Quite neat solution (if indices are from 0 to imax):

imax = RandomInteger[{1, 5}, k]

{1, 2, 1, 1}

Total[f @@@ Tuples[Range[0, #] & /@ imax]]

f[0, 0, 0, 0] + f[0, 0, 0, 1] + f[0, 0, 1, 0] + f[0, 0, 1, 1] + ...

Extension for case with imin different from 0.

Total[f @@@ Tuples[Range[##] & @@@ Transpose[{imin, imax}]]]

Edit: I am struggling with question if Array[i,k] is argument for f or set of indices to Array with values. Above solution is for the former.
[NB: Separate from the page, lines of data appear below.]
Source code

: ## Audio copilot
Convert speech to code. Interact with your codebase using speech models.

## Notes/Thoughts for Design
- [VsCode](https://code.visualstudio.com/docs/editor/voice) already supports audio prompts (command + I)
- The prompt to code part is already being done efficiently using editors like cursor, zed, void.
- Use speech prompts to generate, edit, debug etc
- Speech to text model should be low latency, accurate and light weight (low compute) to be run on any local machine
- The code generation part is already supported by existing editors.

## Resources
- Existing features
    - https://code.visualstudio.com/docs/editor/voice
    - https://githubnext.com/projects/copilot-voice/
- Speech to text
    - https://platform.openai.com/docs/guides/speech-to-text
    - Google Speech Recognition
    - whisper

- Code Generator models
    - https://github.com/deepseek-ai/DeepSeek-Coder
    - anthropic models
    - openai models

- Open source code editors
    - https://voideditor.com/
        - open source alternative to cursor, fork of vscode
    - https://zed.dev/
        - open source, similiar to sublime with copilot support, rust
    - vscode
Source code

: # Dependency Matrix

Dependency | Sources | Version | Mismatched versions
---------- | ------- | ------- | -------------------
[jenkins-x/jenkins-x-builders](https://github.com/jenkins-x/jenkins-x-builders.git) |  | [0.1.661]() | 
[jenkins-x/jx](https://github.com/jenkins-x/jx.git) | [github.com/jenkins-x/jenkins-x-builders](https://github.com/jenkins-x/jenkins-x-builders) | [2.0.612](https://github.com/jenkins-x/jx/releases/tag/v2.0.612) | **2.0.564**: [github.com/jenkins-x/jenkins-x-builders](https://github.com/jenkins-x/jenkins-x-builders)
Latter can be easily achieved by following definition:

f[x__] := g @@ (a /@ {x})

if it is not clear one should evaluate this and then Total[...:

g[a[1], a[1], a[0], a[1]] + ....

Maybe this way for the last case is clearer:

Composition[
  Total,
  Apply[f, #, {1}] &, (* {1,2} -> f[1,2] *)
  Map[i, #, {2}] &, (* 1 -> i[1]*)
  Tuples,
  Map[Range[0, #] &, #] & (*creating sets of indices from 0 to imax_i*)
  ][imax]

f[i[0], i[0], i[0]] + f[i[0], i[0], i[1]] +...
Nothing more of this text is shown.